# bought me a camper and refurbished it



## walters (Sep 4, 2010)

what do yall think did all the work my self new hard wood new carpet fixed a big hole in the floor but looks new now,
top pictures are the original pictures of it, bottom are the redo


----------



## HCA59 (Sep 4, 2010)

Looks great. Very nice work!


----------



## CAL (Sep 4, 2010)

HCA59 said:


> Looks great. Very nice work!





I agree!


----------



## Hut2 (Sep 4, 2010)

Real nice ,the cat seems to approve too.


----------



## JWarren (Sep 4, 2010)

Looks nice and that Porche in the background really works well with the motif.


----------



## 7 point (Sep 5, 2010)

nice job it looks like A 5th wheel


----------



## The Original Rooster (Sep 5, 2010)

Man, you've got some talent. That looks great!


----------



## walters (Sep 5, 2010)

*camper*

yes its a 31 ft fifth wheel 2 slides all fiberglass, 2000 model
wilderness, because of the condition i bought it in i have less than 5500 in it and it books for 14000.00, but im gonna keep it my wife loves it, thanks for the good comments


----------



## whateverjones (Sep 6, 2010)

I tawt I taw a pudy tat.


----------



## CamoClad (Sep 6, 2010)

Nice work, hope you enjoy the camping now that the work is done!


----------



## georgia357 (Sep 6, 2010)

RoosterTodd said:


> Man, you've got some talent. That looks great!

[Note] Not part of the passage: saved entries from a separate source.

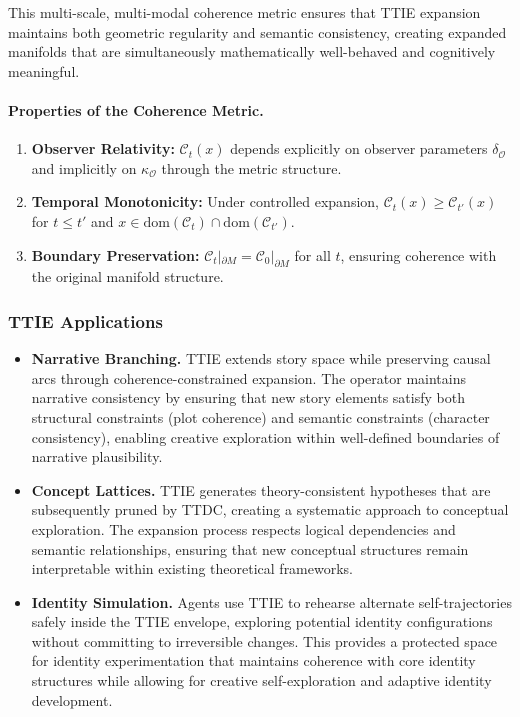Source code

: This multi-scale, multi-modal coherence metric ensures that TTIE expansion maintains both geometric regularity and semantic consistency, creating expanded manifolds that are simultaneously mathematically well-behaved and cognitively meaningful.

\paragraph{Properties of the Coherence Metric.}
\begin{enumerate}
\item \textbf{Observer Relativity:} $\mathcal{C}_t(x)$ depends explicitly on observer parameters $\delta_{\mathcal{O}}$ and implicitly on $\kappa_{\mathcal{O}}$ through the metric structure.
\item \textbf{Temporal Monotonicity:} Under controlled expansion, $\mathcal{C}_t(x) \geq \mathcal{C}_{t'}(x)$ for $t \leq t'$ and $x \in \text{dom}(\mathcal{C}_t) \cap \text{dom}(\mathcal{C}_{t'})$.
\item \textbf{Boundary Preservation:} $\mathcal{C}_t|_{\partial M} = \mathcal{C}_0|_{\partial M}$ for all $t$, ensuring coherence with the original manifold structure.
\end{enumerate}

\subsubsection{TTIE Applications}
\label{subsec:bk4_ttie_applications}
\begin{itemize}
\item \textbf{Narrative Branching.} TTIE extends story space while preserving causal arcs through coherence-constrained expansion. The operator maintains narrative consistency by ensuring that new story elements satisfy both structural constraints (plot coherence) and semantic constraints (character consistency), enabling creative exploration within well-defined boundaries of narrative plausibility.

\item \textbf{Concept Lattices.} TTIE generates theory-consistent hypotheses that are subsequently pruned by TTDC, creating a systematic approach to conceptual exploration. The expansion process respects logical dependencies and semantic relationships, ensuring that new conceptual structures remain interpretable within existing theoretical frameworks.

\item \textbf{Identity Simulation.} Agents use TTIE to rehearse alternate self-trajectories safely inside the TTIE envelope, exploring potential identity configurations without committing to irreversible changes. This provides a protected space for identity experimentation that maintains coherence with core identity structures while allowing for creative self-exploration and adaptive identity development.
\end{itemize}

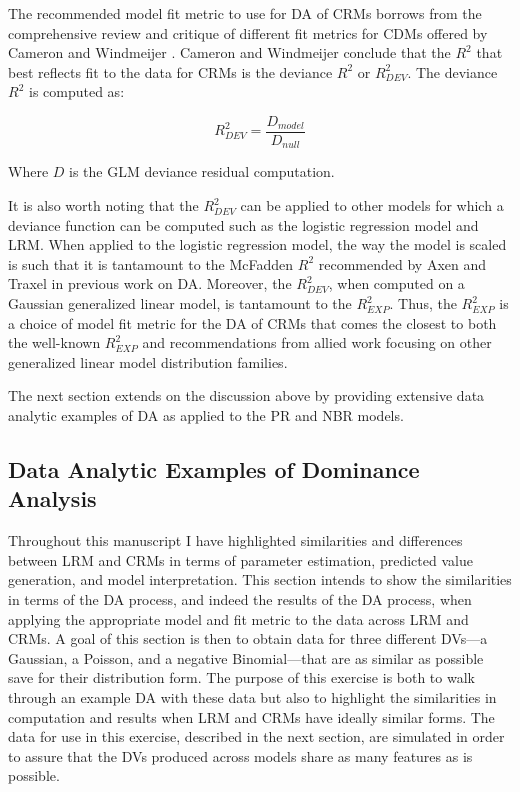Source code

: \documentclass[ShortAfour,times,sageapa]{sagej}
\begin{document}
	The recommended model fit metric to use for DA of CRMs borrows from the comprehensive review and critique of different fit metrics for CDMs offered by Cameron and Windmeijer \cite{cameron1996r}.
	Cameron and Windmeijer conclude that the $R^2$ that best reflects fit to the data for CRMs is the deviance $R^2$ or $R^{2}_{DEV}$.
	The deviance $R^2$ is computed as:
	
	$$R^{2}_{DEV} = \frac{D_{model}}{D_{null}}$$
	
	Where $D$ is the GLM deviance residual computation.
	
	It is also worth noting that the $R^2_{DEV}$ can be applied to other models for which a deviance function can be computed such as the logistic regression model and LRM.  
	When applied to the logistic regression model, the way the model is scaled is such that it is tantamount to the McFadden $R^2$ recommended by Axen and Traxel \cite{azen2009using} in previous work on DA.
	Moreover, the $R^2_{DEV}$, when computed on a Gaussian generalized linear model, is tantamount to the $R^2_{EXP}$.
	Thus, the $R^2_{EXP}$ is a choice of model fit metric for the DA of CRMs that comes the closest to both the well-known $R^2_{EXP}$ and recommendations from allied work focusing on other generalized linear model distribution families.
	
	The next section extends on the discussion above by providing extensive data analytic examples of DA as applied to the PR and NBR models. 
	
	\subsection{Data Analytic Examples of Dominance Analysis}
	
	Throughout this manuscript I have highlighted similarities and differences between LRM and CRMs in terms of parameter estimation, predicted value generation, and model interpretation.
	This section intends to show the similarities in terms of the DA process, and indeed the results of the DA process, when applying the appropriate model and fit metric to the data across LRM and CRMs.
	A goal of this section is then to obtain data for three different DVs---a Gaussian, a Poisson, and a negative Binomial---that are as similar as possible save for their distribution form.
	The purpose of this exercise is both to walk through an example DA with these data but also to highlight the similarities in computation and results when LRM and CRMs have ideally similar forms.
	The data for use in this exercise, described in the next section, are simulated in order to assure that the DVs produced across models share as many features as is possible.
	
\end{document}
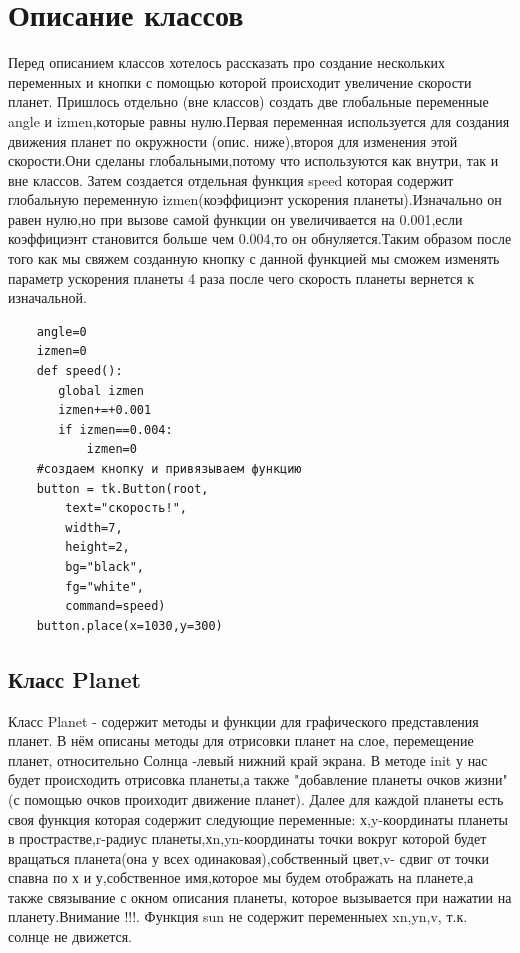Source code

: \documentclass[11pt,a4paper]{report}
\begin{document}
\section{Описание классов}
Перед описанием классов хотелось рассказать про создание нескольких переменных и кнопки с помощью которой происходит увеличение скорости планет.
Пришлось отдельно (вне классов) создать две глобальные переменные angle и izmen,которые равны нулю.Первая переменная используется для создания движения планет по окружности (опис. ниже),второя для изменения этой скорости.Они сделаны глобальными,потому что используются как внутри, так и вне классов.
Затем создается отдельная функция speed которая содержит глобальную переменную izmen(коэффициэнт ускорения планеты).Изначально он равен нулю,но при вызове самой функции он увеличивается на 0.001,если коэффициэнт становится больше чем 0.004,то он обнуляется.Таким образом после того как мы свяжем созданную кнопку с данной функцией мы сможем изменять параметр ускорения планеты 4 раза после чего скорость планеты вернется к изначальной.
\begin{verbatim}
    angle=0
    izmen=0
    def speed():
       global izmen   
       izmen+=+0.001
       if izmen==0.004:
           izmen=0
    #создаем кнопку и привязываем функцию   
    button = tk.Button(root,
        text="скорость!",
        width=7,
        height=2,
        bg="black",
        fg="white",
        command=speed)
    button.place(x=1030,y=300)
\end{verbatim}
\subsection{Класс Planet}
Класс Planet  - содержит методы и функции для графического представления планет. В нём описаны методы для отрисовки планет на слое, перемещение планет, относительно Солнца -левый нижний край экрана.
В методе init у нас будет происходить отрисовка планеты,а также "добавление планеты очков  жизни"(с помощью очков проиходит движение планет).
Далее для каждой планеты есть своя функция которая содержит следующие переменные: х,y-координаты планеты в прострастве,r-радиус планеты,хn,yn-координаты точки вокруг которой будет вращаться планета(она у всех одинаковая),собственный цвет,v- сдвиг от точки спавна по х и у,собственное имя,которое мы будем отображать на планете,а также связывание с окном описания планеты, которое вызывается при нажатии на планету.Внимание !!!. Функция sun не содержит переменныех xn,yn,v, т.к. солнце не движется.
\end{document}
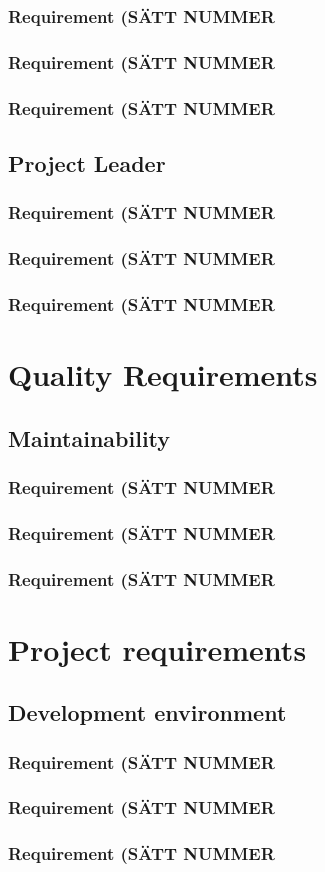 \documentclass{article}
\begin{document}
\subsubsection{Requirement (SÄTT NUMMER}
\subsubsection{Requirement (SÄTT NUMMER}
\subsubsection{Requirement (SÄTT NUMMER} 

\subsection{Project Leader}
\subsubsection{Requirement (SÄTT NUMMER}
\subsubsection{Requirement (SÄTT NUMMER}
\subsubsection{Requirement (SÄTT NUMMER}



\section{Quality Requirements}
\subsection{Maintainability}
\subsubsection{Requirement (SÄTT NUMMER}
\subsubsection{Requirement (SÄTT NUMMER}
\subsubsection{Requirement (SÄTT NUMMER}



\section{Project requirements}
\subsection{Development environment}
\subsubsection{Requirement (SÄTT NUMMER}
\subsubsection{Requirement (SÄTT NUMMER}
\subsubsection{Requirement (SÄTT NUMMER}
\end{document}
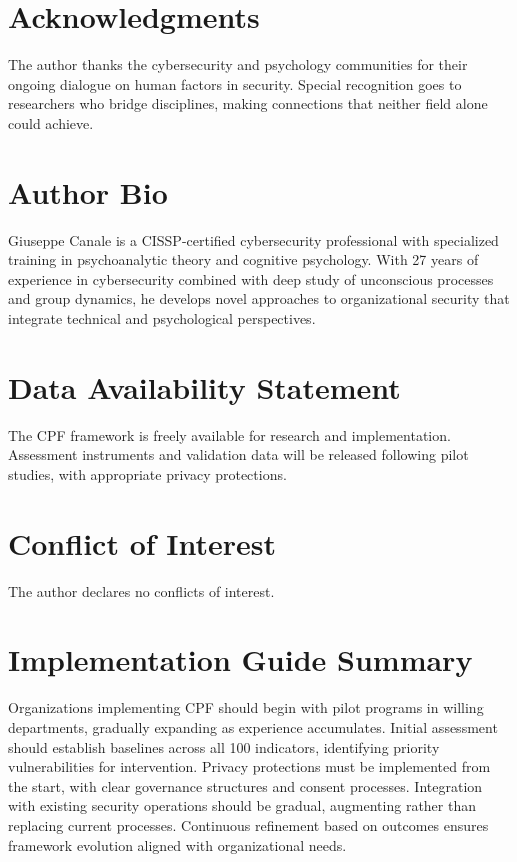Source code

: \documentclass[manuscript,screen,review]{acmart}
\begin{document}
\section*{Acknowledgments}

The author thanks the cybersecurity and psychology communities for their ongoing dialogue on human factors in security. Special recognition goes to researchers who bridge disciplines, making connections that neither field alone could achieve.

\section*{Author Bio}

Giuseppe Canale is a CISSP-certified cybersecurity professional with specialized training in psychoanalytic theory and cognitive psychology. With 27 years of experience in cybersecurity combined with deep study of unconscious processes and group dynamics, he develops novel approaches to organizational security that integrate technical and psychological perspectives.

\section*{Data Availability Statement}

The CPF framework is freely available for research and implementation. Assessment instruments and validation data will be released following pilot studies, with appropriate privacy protections.

\section*{Conflict of Interest}

The author declares no conflicts of interest.

\appendix

\section{Implementation Guide Summary}
\label{app:implementation}

Organizations implementing CPF should begin with pilot programs in willing departments, gradually expanding as experience accumulates. Initial assessment should establish baselines across all 100 indicators, identifying priority vulnerabilities for intervention. Privacy protections must be implemented from the start, with clear governance structures and consent processes. Integration with existing security operations should be gradual, augmenting rather than replacing current processes. Continuous refinement based on outcomes ensures framework evolution aligned with organizational needs.
\end{document}
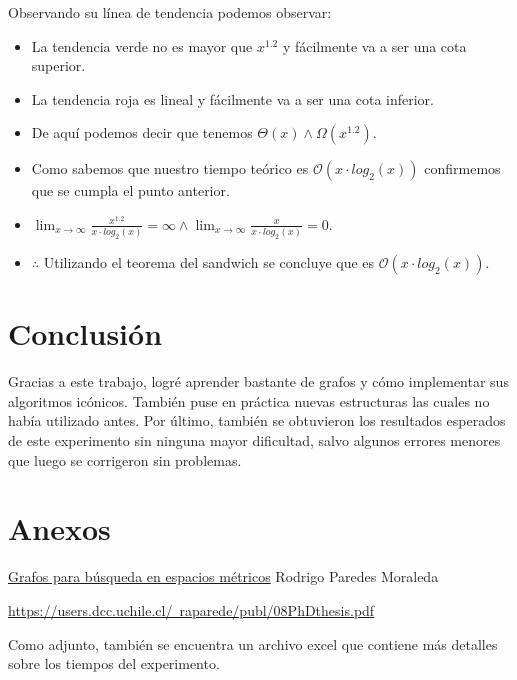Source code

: \documentclass[letterpaper,11pt]{article}
\begin{document}
            Observando su línea de tendencia podemos observar:

            \begin{itemize}
                \item La tendencia verde no es mayor que $x^{1.2}$ y fácilmente va a ser una cota superior.
                \item La tendencia roja es lineal y fácilmente va a ser una cota inferior.
                \item De aquí podemos decir que tenemos $\Theta(x) \land \Omega(x^{1.2})$.
                \item Como sabemos que nuestro tiempo teórico es $\mathcal{O}(x\cdot log_2(x))$ confirmemos que se cumpla el punto anterior.
                \item $\lim_{x \to \infty} \frac{x^{1.2}}{x\cdot log_2(x)} = \infty \land \lim_{x \to \infty} \frac{x}{x\cdot log_2(x)} = 0$.
                \item $\therefore$ Utilizando el teorema del sandwich se concluye que es  $\mathcal{O}(x\cdot log_2(x))$.
            \end{itemize}
        
        \section{Conclusión}
            Gracias a este trabajo, logré aprender bastante de grafos y cómo implementar sus algoritmos icónicos. También puse en práctica nuevas estructuras las cuales no había utilizado antes.
            Por último, también se obtuvieron los resultados esperados de este experimento sin ninguna mayor dificultad, salvo algunos errores menores que luego se corrigeron sin problemas.

        \section{Anexos}
            \href{https://users.dcc.uchile.cl/~raparede/publ/08PhDthesis.pdf}{Grafos para búsqueda en espacios métricos} Rodrigo Paredes Moraleda 

            \href{https://users.dcc.uchile.cl/~raparede/publ/08PhDthesis.pdf}{https://users.dcc.uchile.cl/~raparede/publ/08PhDthesis.pdf}
            
            \bigskip
            Como adjunto, también se encuentra un archivo excel que contiene más detalles sobre los tiempos del experimento.

            
\end{document}
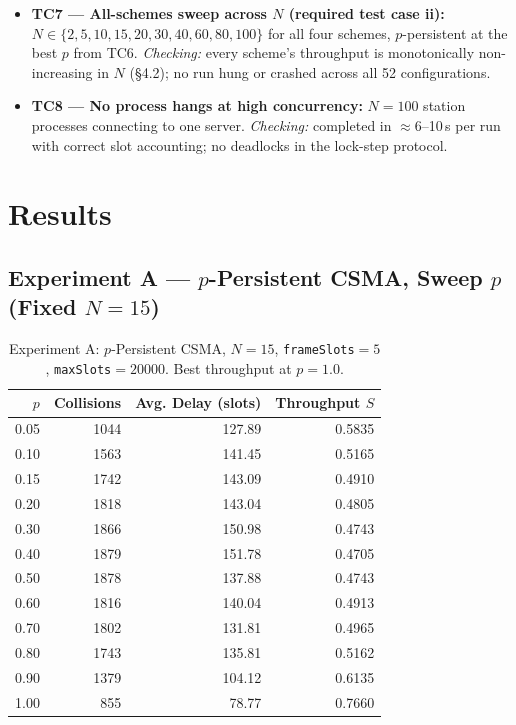 \documentclass[11pt]{article}
\begin{document}
\begin{itemize}[leftmargin=1.6em]
  all vary non-monotonically with $p$ (\S4.1), matching the classic trade-off between
  excess deferral (low $p$) and excess collision (mid $p$).
  \item \textbf{TC7 --- All-schemes sweep across $N$ (required test case ii):} $N \in
  \{2,5,10,15,20,30,40,60,80,100\}$ for all four schemes, $p$-persistent at the best $p$
  from TC6. \emph{Checking:} every scheme's throughput is monotonically non-increasing in
  $N$ (\S4.2); no run hung or crashed across all 52 configurations.
  \item \textbf{TC8 --- No process hangs at high concurrency:} $N{=}100$ station processes
  connecting to one server. \emph{Checking:} completed in $\approx$6--10\,s per run with
  correct slot accounting; no deadlocks in the lock-step protocol.
\end{itemize}

\section{Results}

\subsection{Experiment A --- $p$-Persistent CSMA, Sweep $p$ (Fixed $N=15$)}
\label{sec:expA}

\begin{table}[H]
\centering
\small
\begin{tabular}{rrrr}
\toprule
\textbf{$p$} & \textbf{Collisions} & \textbf{Avg. Delay (slots)} & \textbf{Throughput $S$} \\
\midrule
0.05 & 1044 & 127.89 & 0.5835 \\
0.10 & 1563 & 141.45 & 0.5165 \\
0.15 & 1742 & 143.09 & 0.4910 \\
0.20 & 1818 & 143.04 & 0.4805 \\
0.30 & 1866 & 150.98 & 0.4743 \\
0.40 & 1879 & 151.78 & 0.4705 \\
0.50 & 1878 & 137.88 & 0.4743 \\
0.60 & 1816 & 140.04 & 0.4913 \\
0.70 & 1802 & 131.81 & 0.4965 \\
0.80 & 1743 & 135.81 & 0.5162 \\
0.90 & 1379 & 104.12 & 0.6135 \\
1.00 & 855  & 78.77  & 0.7660 \\
\bottomrule
\end{tabular}
\caption{Experiment A: $p$-Persistent CSMA, $N=15$, \texttt{frameSlots}$=5$,
\texttt{maxSlots}$=20000$. Best throughput at $p=1.0$.}
\label{tab:expA}
\end{table}
\end{document}
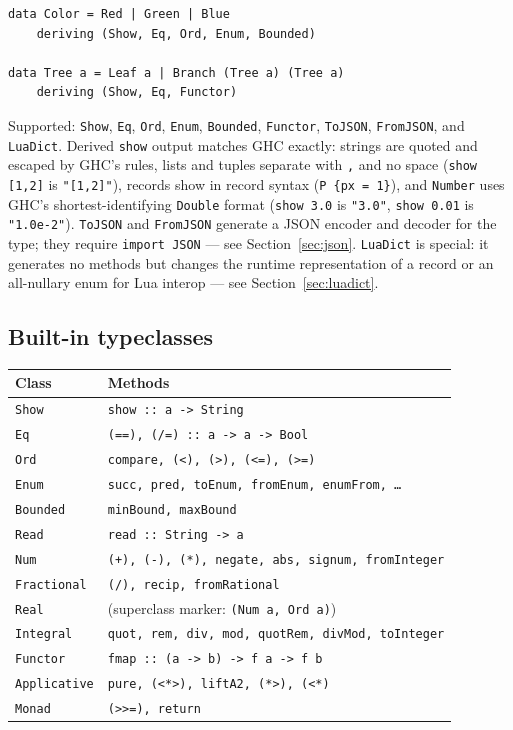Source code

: \documentclass[11pt,a4paper]{article}
\begin{document}
\begin{lstlisting}
data Color = Red | Green | Blue
    deriving (Show, Eq, Ord, Enum, Bounded)

data Tree a = Leaf a | Branch (Tree a) (Tree a)
    deriving (Show, Eq, Functor)
\end{lstlisting}

Supported: \texttt{Show}, \texttt{Eq}, \texttt{Ord}, \texttt{Enum},
\texttt{Bounded}, \texttt{Functor}, \texttt{ToJSON}, \texttt{FromJSON},
and \texttt{LuaDict}.
Derived \texttt{show} output matches GHC exactly: strings are quoted
and escaped by GHC's rules, lists and tuples separate with \texttt{,}
and no space (\texttt{show [1,2]} is \texttt{"[1,2]"}), records show
in record syntax (\texttt{P \{px = 1\}}), and \texttt{Number} uses
GHC's shortest-identifying \texttt{Double} format (\texttt{show 3.0}
is \texttt{"3.0"}, \texttt{show 0.01} is \texttt{"1.0e-2"}).
\texttt{ToJSON} and \texttt{FromJSON} generate a JSON encoder and
decoder for the type; they require \texttt{import JSON} --- see
Section~\ref{sec:json}.
\texttt{LuaDict} is special: it generates no methods but changes the
runtime representation of a record or an all-nullary enum for Lua
interop --- see Section~\ref{sec:luadict}.

\subsection{Built-in typeclasses}

\begin{tabular}{@{}ll@{}}
\toprule
\textbf{Class} & \textbf{Methods} \\
\midrule
\texttt{Show}        & \texttt{show :: a -> String} \\
\texttt{Eq}          & \texttt{(==), (/=) :: a -> a -> Bool} \\
\texttt{Ord}         & \texttt{compare, (<), (>), (<=), (>=)} \\
\texttt{Enum}        & \texttt{succ, pred, toEnum, fromEnum, enumFrom, \ldots} \\
\texttt{Bounded}     & \texttt{minBound, maxBound} \\
\texttt{Read}        & \texttt{read :: String -> a} \\
\texttt{Num}         & \texttt{(+), (-), (*), negate, abs, signum, fromInteger} \\
\texttt{Fractional}  & \texttt{(/), recip, fromRational} \\
\texttt{Real}        & (superclass marker: \texttt{(Num a, Ord a)}) \\
\texttt{Integral}    & \texttt{quot, rem, div, mod, quotRem, divMod, toInteger} \\
\texttt{Functor}     & \texttt{fmap :: (a -> b) -> f a -> f b} \\
\texttt{Applicative} & \texttt{pure, (<*>), liftA2, (*>), (<*)} \\
\texttt{Monad}       & \texttt{(>>=), return} \\
\bottomrule
\end{tabular}
\end{document}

  He sure does have the talent.  Nice job.


----------



## Dr. Strangelove (Sep 7, 2010)

Very nice! Cat come with or did you have to provide?


----------



## Full Pull (Sep 8, 2010)

Love me a good 5iver
Great job,
I smell a side business.


----------



## combatcomm (Sep 9, 2010)

Very nice


----------



## eng208 (Sep 28, 2010)

How does the slide work on the wood floor? I have a Four Winds with almost the same floor plan and we want to replace the carpet with wood.


----------



## walters (Oct 1, 2010)

*floors*

i have done mine and both my uncles campers with the hard wood and have had no problems with the slide hurting it, you do want to check the bottom of your slide and make sure no screws are comming threw it, but that stuff is hard to scratch once you get it down...makes the camper look a 100% bigger on the inside


----------



## grizzlyblake (Oct 1, 2010)

Are you doing a restoration on that early 911 in the first pic?


----------